Supplied material Start Marker

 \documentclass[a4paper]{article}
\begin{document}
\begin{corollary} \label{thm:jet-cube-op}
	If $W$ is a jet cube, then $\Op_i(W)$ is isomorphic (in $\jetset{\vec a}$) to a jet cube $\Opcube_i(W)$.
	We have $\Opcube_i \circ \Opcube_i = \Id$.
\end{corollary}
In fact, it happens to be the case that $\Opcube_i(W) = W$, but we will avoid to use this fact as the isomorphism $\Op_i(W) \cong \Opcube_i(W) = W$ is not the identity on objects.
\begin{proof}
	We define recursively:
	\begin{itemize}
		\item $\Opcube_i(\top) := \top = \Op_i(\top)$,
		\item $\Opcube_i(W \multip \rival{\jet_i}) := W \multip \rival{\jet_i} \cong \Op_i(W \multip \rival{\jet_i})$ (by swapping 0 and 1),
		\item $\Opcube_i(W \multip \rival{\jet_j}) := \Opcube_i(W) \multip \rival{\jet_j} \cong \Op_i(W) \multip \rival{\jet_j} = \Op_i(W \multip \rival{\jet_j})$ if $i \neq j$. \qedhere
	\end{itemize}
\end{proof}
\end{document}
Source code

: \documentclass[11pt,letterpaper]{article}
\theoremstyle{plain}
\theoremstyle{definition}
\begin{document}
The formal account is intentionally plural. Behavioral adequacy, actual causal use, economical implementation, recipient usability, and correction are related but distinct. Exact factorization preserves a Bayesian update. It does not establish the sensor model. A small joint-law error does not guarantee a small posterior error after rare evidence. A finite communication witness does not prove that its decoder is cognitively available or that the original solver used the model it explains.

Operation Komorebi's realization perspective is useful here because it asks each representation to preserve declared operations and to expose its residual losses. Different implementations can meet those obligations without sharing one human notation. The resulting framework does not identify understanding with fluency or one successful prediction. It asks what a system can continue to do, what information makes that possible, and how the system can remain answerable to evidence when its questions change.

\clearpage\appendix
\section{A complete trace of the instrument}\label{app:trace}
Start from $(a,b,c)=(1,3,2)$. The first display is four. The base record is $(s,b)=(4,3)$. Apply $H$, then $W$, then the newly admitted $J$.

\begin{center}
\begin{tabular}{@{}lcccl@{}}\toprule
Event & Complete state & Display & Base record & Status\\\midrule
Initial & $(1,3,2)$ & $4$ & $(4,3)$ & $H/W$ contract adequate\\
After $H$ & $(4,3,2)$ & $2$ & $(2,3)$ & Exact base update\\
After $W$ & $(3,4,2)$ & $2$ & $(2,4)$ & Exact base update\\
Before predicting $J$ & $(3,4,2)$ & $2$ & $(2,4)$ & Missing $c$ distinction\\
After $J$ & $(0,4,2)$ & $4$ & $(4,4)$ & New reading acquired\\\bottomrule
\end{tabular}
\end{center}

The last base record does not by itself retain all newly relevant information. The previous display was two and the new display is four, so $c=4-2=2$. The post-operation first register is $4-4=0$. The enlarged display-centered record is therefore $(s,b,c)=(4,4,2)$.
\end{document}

Supplied material End Marker

Task details =>
The word "then" may turn up on some lines of these records; say how many, with no other words.

Exercise output =>
2